--- Exercise prompt ---
Only the closing stretch of the material belongs in the answer: the line containing "McKay, A. (1998), ed., <em>Pilgrimage" and every line after it, copied exactly.

--- The data ---

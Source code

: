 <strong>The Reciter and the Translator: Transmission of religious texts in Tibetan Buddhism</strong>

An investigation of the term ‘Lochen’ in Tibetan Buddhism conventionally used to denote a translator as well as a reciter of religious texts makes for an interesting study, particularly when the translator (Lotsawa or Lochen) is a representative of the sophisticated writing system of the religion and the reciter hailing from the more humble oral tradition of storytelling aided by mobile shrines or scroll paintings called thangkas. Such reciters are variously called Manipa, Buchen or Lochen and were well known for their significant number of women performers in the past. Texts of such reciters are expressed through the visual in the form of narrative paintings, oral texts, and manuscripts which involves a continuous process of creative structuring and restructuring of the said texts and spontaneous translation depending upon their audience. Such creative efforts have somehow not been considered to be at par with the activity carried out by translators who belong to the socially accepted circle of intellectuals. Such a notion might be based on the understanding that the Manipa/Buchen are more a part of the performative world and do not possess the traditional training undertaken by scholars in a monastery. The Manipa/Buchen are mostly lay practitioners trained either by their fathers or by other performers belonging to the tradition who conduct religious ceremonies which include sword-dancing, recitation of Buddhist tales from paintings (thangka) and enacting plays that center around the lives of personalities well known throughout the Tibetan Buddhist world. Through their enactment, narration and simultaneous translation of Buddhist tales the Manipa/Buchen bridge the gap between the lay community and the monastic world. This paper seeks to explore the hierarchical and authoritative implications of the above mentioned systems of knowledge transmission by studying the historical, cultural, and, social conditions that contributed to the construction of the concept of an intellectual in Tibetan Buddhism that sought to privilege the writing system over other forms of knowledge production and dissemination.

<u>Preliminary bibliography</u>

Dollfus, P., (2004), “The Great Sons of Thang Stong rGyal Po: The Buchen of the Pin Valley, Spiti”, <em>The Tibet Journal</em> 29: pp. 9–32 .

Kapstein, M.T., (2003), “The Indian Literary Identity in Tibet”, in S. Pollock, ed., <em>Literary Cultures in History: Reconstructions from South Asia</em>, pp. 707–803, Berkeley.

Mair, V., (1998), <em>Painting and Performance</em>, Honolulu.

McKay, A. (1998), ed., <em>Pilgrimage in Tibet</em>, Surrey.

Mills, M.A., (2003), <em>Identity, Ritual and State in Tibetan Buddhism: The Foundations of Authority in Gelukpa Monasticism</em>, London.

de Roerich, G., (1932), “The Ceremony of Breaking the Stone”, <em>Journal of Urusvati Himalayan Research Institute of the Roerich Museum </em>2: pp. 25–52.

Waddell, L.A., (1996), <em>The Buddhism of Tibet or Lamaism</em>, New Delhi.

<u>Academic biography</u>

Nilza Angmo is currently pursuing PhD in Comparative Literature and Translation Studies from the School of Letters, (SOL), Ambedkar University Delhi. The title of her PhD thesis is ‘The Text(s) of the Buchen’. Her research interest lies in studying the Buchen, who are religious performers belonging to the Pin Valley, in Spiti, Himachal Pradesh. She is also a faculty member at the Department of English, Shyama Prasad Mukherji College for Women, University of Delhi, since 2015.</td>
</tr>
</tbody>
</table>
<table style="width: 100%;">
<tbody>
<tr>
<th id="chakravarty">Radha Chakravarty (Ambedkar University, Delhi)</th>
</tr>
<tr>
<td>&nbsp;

--- Exercise solution ---
McKay, A. (1998), ed., <em>Pilgrimage in Tibet</em>, Surrey.

Mills, M.A., (2003), <em>Identity, Ritual and State in Tibetan Buddhism: The Foundations of Authority in Gelukpa Monasticism</em>, London.

de Roerich, G., (1932), “The Ceremony of Breaking the Stone”, <em>Journal of Urusvati Himalayan Research Institute of the Roerich Museum </em>2: pp. 25–52.

Waddell, L.A., (1996), <em>The Buddhism of Tibet or Lamaism</em>, New Delhi.

<u>Academic biography</u>

Nilza Angmo is currently pursuing PhD in Comparative Literature and Translation Studies from the School of Letters, (SOL), Ambedkar University Delhi. The title of her PhD thesis is ‘The Text(s) of the Buchen’. Her research interest lies in studying the Buchen, who are religious performers belonging to the Pin Valley, in Spiti, Himachal Pradesh. She is also a faculty member at the Department of English, Shyama Prasad Mukherji College for Women, University of Delhi, since 2015.</td>
</tr>
</tbody>
</table>
<table style="width: 100%;">
<tbody>
<tr>
<th id="chakravarty">Radha Chakravarty (Ambedkar University, Delhi)</th>
</tr>
<tr>
<td>&nbsp;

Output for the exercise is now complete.